Plain-text document sources:
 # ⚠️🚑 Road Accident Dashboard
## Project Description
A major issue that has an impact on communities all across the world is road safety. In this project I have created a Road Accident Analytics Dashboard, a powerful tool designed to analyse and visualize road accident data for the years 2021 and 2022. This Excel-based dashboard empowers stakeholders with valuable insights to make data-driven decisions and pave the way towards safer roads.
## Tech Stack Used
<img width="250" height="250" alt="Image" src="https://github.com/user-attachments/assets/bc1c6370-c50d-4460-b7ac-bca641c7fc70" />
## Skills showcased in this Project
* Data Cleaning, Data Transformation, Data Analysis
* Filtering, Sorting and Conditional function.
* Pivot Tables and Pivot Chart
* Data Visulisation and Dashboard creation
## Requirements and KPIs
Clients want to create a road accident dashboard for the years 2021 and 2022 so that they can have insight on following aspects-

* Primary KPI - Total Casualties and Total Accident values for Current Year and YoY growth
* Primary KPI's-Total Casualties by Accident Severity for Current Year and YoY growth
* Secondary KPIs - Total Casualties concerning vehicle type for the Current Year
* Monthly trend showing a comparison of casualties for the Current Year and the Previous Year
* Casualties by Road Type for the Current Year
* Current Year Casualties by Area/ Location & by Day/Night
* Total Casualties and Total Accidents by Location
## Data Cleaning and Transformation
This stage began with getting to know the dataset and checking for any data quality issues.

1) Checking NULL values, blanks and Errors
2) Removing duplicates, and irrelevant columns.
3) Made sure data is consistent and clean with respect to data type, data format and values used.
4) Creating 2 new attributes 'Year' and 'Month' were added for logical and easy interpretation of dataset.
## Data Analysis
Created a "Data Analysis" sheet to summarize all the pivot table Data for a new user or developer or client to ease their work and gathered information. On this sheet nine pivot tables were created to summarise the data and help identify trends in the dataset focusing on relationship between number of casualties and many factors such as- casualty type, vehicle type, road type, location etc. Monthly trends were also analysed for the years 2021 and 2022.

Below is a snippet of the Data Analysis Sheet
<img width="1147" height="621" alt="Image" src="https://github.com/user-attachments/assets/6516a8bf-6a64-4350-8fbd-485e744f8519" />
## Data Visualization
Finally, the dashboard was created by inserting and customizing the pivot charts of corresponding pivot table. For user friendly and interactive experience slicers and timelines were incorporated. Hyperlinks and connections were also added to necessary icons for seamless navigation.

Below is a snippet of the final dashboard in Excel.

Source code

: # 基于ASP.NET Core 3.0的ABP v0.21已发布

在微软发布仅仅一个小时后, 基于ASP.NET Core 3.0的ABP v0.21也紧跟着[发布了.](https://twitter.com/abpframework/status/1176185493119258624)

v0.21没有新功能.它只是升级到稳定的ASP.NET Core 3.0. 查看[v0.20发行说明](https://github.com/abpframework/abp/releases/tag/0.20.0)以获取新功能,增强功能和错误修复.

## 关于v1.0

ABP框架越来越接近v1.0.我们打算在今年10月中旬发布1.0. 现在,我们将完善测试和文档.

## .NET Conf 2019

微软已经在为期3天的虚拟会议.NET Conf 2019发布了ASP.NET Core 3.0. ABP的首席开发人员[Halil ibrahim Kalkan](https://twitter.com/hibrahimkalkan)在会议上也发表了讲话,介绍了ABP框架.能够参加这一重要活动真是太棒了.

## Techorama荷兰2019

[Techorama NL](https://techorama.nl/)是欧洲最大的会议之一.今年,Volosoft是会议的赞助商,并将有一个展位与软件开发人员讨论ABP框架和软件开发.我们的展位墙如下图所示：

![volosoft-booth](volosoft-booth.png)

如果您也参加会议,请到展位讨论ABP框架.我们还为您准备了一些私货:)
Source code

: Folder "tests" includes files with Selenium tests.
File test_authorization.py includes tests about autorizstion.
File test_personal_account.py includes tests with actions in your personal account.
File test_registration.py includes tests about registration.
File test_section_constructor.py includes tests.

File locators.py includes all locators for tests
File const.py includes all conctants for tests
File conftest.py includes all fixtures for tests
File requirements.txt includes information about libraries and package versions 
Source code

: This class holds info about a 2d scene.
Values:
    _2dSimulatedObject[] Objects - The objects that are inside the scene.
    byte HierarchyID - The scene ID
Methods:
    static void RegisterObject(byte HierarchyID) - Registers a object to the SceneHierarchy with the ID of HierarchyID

WHAT YOU HAVE TO DO:
Within the entries above, work out the number of lines that include the string "vehicle" and give only that.

SOLUTION TO THIS PROBLEM:
2